Eddie and I took Federica, who is working on a PhD on sustainability and the Italian film industry, to Niagara Falls in November, and we decide to make a detour on our way home to visit Crawford Lake. Down the terrifying speedway that is the 407 to Toronto, off onto a small winding regional road, into the hills and forests to the quiet conservation area that houses The. Lake. I am so excited that I immediately start explaining my excitement to the first person I see in the parking lot, who happens to be a kind and well-informed site interpreter. We are not the first Anthropocene pilgrims to visit Lake Crawford, but he is still somewhat surprised at the park’s newfound geological fame. He shepherds us into an auditorium where we get to see a core sample extracted from the lake bottom, gazing in wonder at the clearly demarcated lines of sediment in which each passing year leaves its trace. And then down a well-trodden pathway to a boardwalk that, in less than a kilometer, circumnavigates the small lake.

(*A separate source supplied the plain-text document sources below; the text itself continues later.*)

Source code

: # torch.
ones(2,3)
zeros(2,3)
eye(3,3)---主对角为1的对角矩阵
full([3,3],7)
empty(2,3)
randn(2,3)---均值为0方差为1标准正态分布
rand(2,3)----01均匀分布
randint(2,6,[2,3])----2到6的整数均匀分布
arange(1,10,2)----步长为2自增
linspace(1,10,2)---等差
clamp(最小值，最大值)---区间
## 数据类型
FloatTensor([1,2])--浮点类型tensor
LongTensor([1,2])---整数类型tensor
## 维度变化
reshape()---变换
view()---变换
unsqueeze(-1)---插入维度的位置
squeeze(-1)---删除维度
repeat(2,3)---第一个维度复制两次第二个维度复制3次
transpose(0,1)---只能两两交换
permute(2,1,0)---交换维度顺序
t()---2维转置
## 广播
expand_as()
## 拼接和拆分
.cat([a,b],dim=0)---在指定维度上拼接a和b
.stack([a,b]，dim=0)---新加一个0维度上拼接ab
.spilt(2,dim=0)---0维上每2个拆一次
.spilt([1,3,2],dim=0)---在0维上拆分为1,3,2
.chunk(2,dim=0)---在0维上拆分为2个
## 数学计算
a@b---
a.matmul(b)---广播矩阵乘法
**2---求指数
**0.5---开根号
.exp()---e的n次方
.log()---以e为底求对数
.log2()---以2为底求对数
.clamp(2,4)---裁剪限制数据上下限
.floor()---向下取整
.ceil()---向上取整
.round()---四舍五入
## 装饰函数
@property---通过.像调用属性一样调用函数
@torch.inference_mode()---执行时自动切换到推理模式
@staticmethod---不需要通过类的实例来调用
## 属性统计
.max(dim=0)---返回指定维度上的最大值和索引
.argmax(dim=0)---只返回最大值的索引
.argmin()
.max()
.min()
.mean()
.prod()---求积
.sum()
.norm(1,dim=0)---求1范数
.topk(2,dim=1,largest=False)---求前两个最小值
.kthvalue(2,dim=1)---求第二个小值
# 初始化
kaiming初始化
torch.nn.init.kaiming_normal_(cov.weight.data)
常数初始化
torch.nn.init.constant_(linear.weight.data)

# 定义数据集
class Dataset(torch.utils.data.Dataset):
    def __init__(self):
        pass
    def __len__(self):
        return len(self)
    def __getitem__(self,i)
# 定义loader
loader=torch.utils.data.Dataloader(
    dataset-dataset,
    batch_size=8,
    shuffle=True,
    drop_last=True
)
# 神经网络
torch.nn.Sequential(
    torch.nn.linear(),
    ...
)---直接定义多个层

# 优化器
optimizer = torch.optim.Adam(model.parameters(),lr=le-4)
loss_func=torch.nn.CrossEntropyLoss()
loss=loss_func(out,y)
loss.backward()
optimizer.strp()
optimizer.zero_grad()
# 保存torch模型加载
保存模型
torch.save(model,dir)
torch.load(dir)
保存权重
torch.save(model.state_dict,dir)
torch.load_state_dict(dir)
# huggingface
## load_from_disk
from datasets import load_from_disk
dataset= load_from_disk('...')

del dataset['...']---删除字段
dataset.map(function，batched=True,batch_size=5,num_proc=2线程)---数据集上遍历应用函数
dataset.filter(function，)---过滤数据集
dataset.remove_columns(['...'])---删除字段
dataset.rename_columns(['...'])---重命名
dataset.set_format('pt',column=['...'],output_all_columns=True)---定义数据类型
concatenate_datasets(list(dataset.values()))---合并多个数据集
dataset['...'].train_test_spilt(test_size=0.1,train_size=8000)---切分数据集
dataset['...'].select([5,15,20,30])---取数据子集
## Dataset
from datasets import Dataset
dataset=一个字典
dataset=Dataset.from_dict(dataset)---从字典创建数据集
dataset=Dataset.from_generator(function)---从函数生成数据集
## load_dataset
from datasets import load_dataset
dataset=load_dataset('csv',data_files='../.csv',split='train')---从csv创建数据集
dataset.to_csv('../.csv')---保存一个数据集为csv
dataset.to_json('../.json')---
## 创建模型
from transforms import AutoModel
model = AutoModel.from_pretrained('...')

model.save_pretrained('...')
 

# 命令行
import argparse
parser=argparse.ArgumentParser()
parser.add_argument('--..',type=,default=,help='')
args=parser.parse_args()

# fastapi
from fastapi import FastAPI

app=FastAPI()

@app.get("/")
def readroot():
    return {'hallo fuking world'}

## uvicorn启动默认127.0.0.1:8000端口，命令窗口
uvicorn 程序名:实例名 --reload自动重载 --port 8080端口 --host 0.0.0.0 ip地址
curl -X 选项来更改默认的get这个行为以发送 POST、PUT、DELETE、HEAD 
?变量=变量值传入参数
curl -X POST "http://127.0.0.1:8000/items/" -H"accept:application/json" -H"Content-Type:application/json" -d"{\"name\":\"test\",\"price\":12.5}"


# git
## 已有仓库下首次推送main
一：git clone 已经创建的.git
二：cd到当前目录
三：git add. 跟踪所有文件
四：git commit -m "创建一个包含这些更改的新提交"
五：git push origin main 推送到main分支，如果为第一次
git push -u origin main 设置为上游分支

The universe, great and good, gifts us not only the proximity of this site to Detroit but also a fascinating new vocabulary word: meromictic. Crawford Lake is incredibly deep compared to its small surface area, and so its waters do not completely mix each year: meromixis. At the bottom, however, in conditions unusual for a meromictic lake, groundwater provides oxygen to the depths of Crawford Lake, which somehow stabilizes the planetary evidence settling on its bed. A core sample from the lake some years ago alerted scientists that corn was being cultivated nearby, which led them to discover the foundations of Indigenous longhouses dating to the 15th century. More recently, the varves (or individual layers of the striated core) in core samples by a team of scientists led by Francine McCarthy (Brock University) reveal clear traces of radioisotopes from nuclear bomb tests starting in 1946-7, then increasing fossil fuel emissions in the 1950s. Anthropocene reading material that will remain for millennia to come.
Analog Anthropocene meets Anthropocene Golden Spike
When we get our first peek at the lake, one of the first things that occurs to me is, this isn’t going to be easy to photograph. The lake is small and surrounded by cedar trees, and there aren’t many unobstructed views of its waters. Also, photographing a placid Canadian lake doesn’t exactly communicate the momentous things going on at the lake bottom. And then there’s the fact that we are getting on towards dusk on a gray late fall day. All these things are important because I have lovingly transported my Nikon FE2, loaded with a roll of Ferrania P30, and the film isn’t very sensitive and my analog photography skills are questionable. I am determined, though, to get some eloquent shots.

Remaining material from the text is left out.